## The problem
State how many lines of the entries hold the string "hand", and nothing more.

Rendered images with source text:

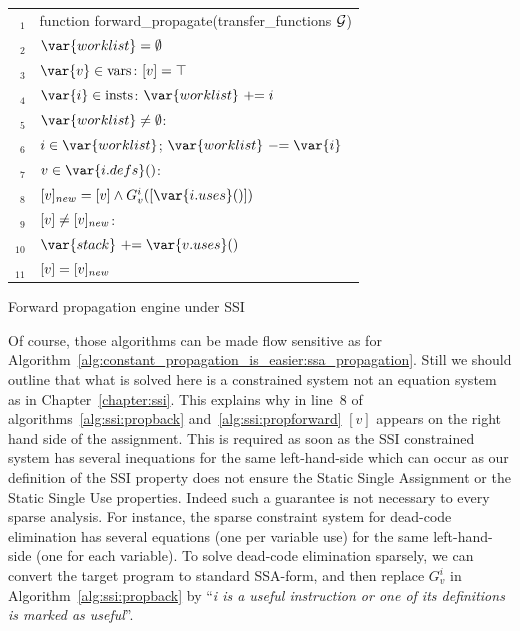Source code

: \begin{algorithm}[t!]
\begin{tabular}{rl}
$_1$ & \textsf{function forward\_propagate}(transfer\_functions $\cal G$)\\
$_2$ & \1$\var{worklist} = \emptyset$\\
$_3$ & \1\Foreach $\var{v} \in \textrm{vars}$: $[v]=\top$\\
$_4$ & \1\Foreach $\var{i} \in \textrm{insts}$: $\var{worklist}\ +\hspace{-0.3em}= i$\\
$_5$ & \1\While $\var{worklist}\neq \emptyset$:\\
$_6$ & \1\1 \Let $i \in \var{worklist}$; $\var{worklist}\ -\hspace{-0.3em}= \var{i}$\\
$_7$ & \1\1 \Foreach $v \in \var{i.defs}()$:\\
$_8$ & \1  \2  $\val{v}_{new} = \val{v} \wedge G_v^i(\val{\var{i.uses}()})$\\
$_9$ &  \1 \2  \If $[v] \neq [v]_{new}$: \\
$_{10}$& \1   \3 $\var{stack}\ +\hspace{-0.3em}=\var{v.uses}()$\\
$_{11}$& \1   \3 $[v] = [v]_{new}$\\
\end{tabular}
\caption{\label{alg:ssi:propforward} Forward propagation engine under SSI}
\end{algorithm}

Of course, those algorithms can be made flow sensitive as for Algorithm~\ref{alg:constant_propagation_is_easier:ssa_propagation}. Still we should outline that what is solved here is a constrained system not an equation system as in Chapter~\ref{chapter:ssi}. This explains why in line~8 of algorithms~\ref{alg:ssi:propback} and~\ref{alg:ssi:propforward} $[v]$ appears on the right hand side of the assignment.
This is required as soon as the SSI constrained system has several inequations for the same left-hand-side which can occur as our definition of the SSI property does not ensure the Static Single Assignment or the Static Single Use properties.
Indeed such a guarantee is not necessary to every sparse analysis.
For instance, the sparse constraint system for dead-code elimination has several equations (one per variable use) for the same left-hand-side (one for each variable).
To solve dead-code elimination sparsely, we can convert the target program to standard SSA-form, and then replace $G_v^i$ in Algorithm~\ref{alg:ssi:propback} by ``\emph{i is a useful instruction or one of its definitions is marked as useful}''.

## Answer for the task
3